Dans Ultraviolence, on reste sur un style du début à la fin… et quel style ! Un parti pris étonnant. Un truc mystérieux, presque digne de la B.O d’un film indé. Inutile de vous dire que je me suis réconcilié avec Lana le temps de cet album, en attendant la suite. Tous les titres s’enchaînent à la perfection, découlent presque les uns des autres, comme des matriochka. Alors oui, les tempos sont assez lents, à l’opposé de ce que nous laisse penser le titre de l’album, mais ce tempo est compensé par une orchestration aux petits oignons, tout en petites touches, qui font que la voix est très fortement mise en avant avec un léger effet des plus plaisants. Lana Del Rey fait même des merveilles sur Shade Of Cool avec un travail des plus habiles. L’album est très sensuel dans son ensemble, bien plus que Born to Die, tout en traitant toujours de thématiques particulièrement glauques comme la violence domestique par exemple. Mais ici, loin des beats Trip-Hop du précédent opus, Lana nous raconte cela en y ajoutant une touche envoûtante et féminine jusqu’au bout des ongles. Beauté empoisonnée victime de violence et folle amoureuse de son bourreau… La compositrice poétise la violence, la rend langoureuse et cinématographique. Les textes sont bien écrits, il faut le dire aussi, elle qui s’est fait laminée par certains à l’époque de la sortie de Born to Die. Oui Lana Del Rey, on aime ou on déteste.

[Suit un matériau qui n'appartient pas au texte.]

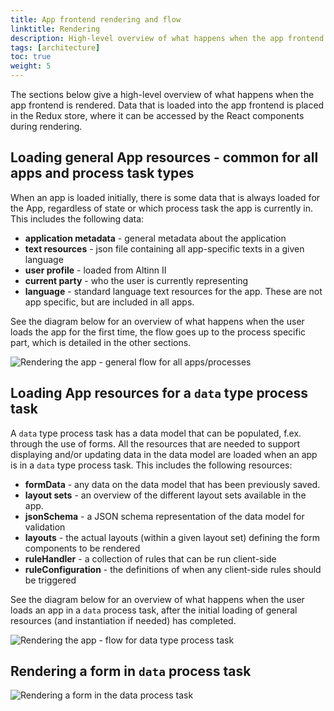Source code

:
 ```yaml
---
title: App frontend rendering and flow
linktitle: Rendering
description: High-level overview of what happens when the app frontend is rendered
tags: [architecture]
toc: true
weight: 5
---
```


The sections below give a high-level overview of what happens when the app frontend is rendered.
Data that is loaded into the app frontend is placed in the Redux store, where it can be 
accessed by the React components during rendering.

## Loading general App resources - common for all apps and process task types
When an app is loaded initially, there is some data that is always loaded for the App, regardless of state or which 
process task the app is currently in. This includes the following data:
- **application metadata** - general metadata about the application
- **text resources** - json file containing all app-specific texts in a given language
- **user profile** - loaded from Altinn II
- **current party** - who the user is currently representing
- **language** - standard language text resources for the app. These are not app specific, but are included in all apps.

See the diagram below for an overview of what happens when the user loads the app for the first time, the flow goes up to 
the process specific part, which is detailed in the other sections.

![Rendering the app - general flow for all apps/processes](../app-frontend-rendering-general.drawio.svg)

## Loading App resources for a `data` type process task
A `data` type process task has a data model that can be populated, f.ex. through the use of forms. All the resources that are needed to support
displaying and/or updating data in the data model are loaded when an app is in a `data` type process task. This includes the following resources:
- **formData** - any data on the data model that has been previously saved.
- **layout sets** - an overview of the different layout sets available in the app.
- **jsonSchema** - a JSON schema representation of the data model for validation
- **layouts** - the actual layouts (within a given layout set) defining the form components to be rendered
- **ruleHandler** - a collection of rules that can be run client-side
- **ruleConfiguration** - the definitions of when any client-side rules should be triggered

See the diagram below for an overview of what happens when the user loads an app in a `data` process task, after the initial loading of general 
resources (and instantiation if needed) has completed.

![Rendering the app - flow for data type process task](/en/app-template/architecture/app-frontend/app-frontend-rendering-data.drawio.svg "Rendering the app - flow for data type process task")

## Rendering a form in `data` process task

![Rendering a form in the data process task](/en/app-template/architecture/app-frontend/app-frontend-form-rendering.drawio.svg "Rendering a form in the data process task")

Après avoir annoncé, blessée,  qu’elle ne désirait plus enregistrer d’album, sa rencontre avec Dan Auerbach (Black Keys) décide du sort de quelques morceaux enregistrés fin 2013 (presque une maquette). Le guitariste des Black Keys la dirige alors vers un son plus vintage, enregistré sur du vieux matériel, bien souvent trouvé en faisant les fond de boutiques. Les morceaux se sont posés, colorés, déstructurés un peu même, pour s’éloigner du Classic Rock des morceaux existant jusqu’alors. Il y cohabite un certains chaos parfois, comme dans Shade of Cool ou encore la chanson d’ouverture Cruel World. D’autres sont tout en finesse de bout en bout (Old Money), mais tout pointe vers le même paysage: la femme fatale qui souffre d’offrir son amour à des gars qui n’en font aucun cas, c’est l’histoire de l’album que Lana Del Rey projette en ombres chinoises sur les murs de votre chambre à la nuit tombée. Drogue, amours impossibles mais malheureusement toujours à la recherche de Mister Goodbar (Richard Brooks, 1977).

L’album est réellement troublant, et cela est sans aucun doute dû en grande partie à sa voix, plus travaillée en nuances, et là aussi embrassant parfois le chaos. J’aurais aimé savoir à quoi aurait ressemblé le duo Brooklyn Baby, prévu avec Lou Reed. Malheureusement Lou a manqué son rendez-vous avec la chanteuse, le triste jour que l’on sait. Dans sa globalité le disque est assez sombre tout en déployant une beauté non feinte. Comme si la chanteuse était arrivée à sublimer le mal-être qui la ronge depuis quelques années. J’espère que cet album ne restera pas sans suite.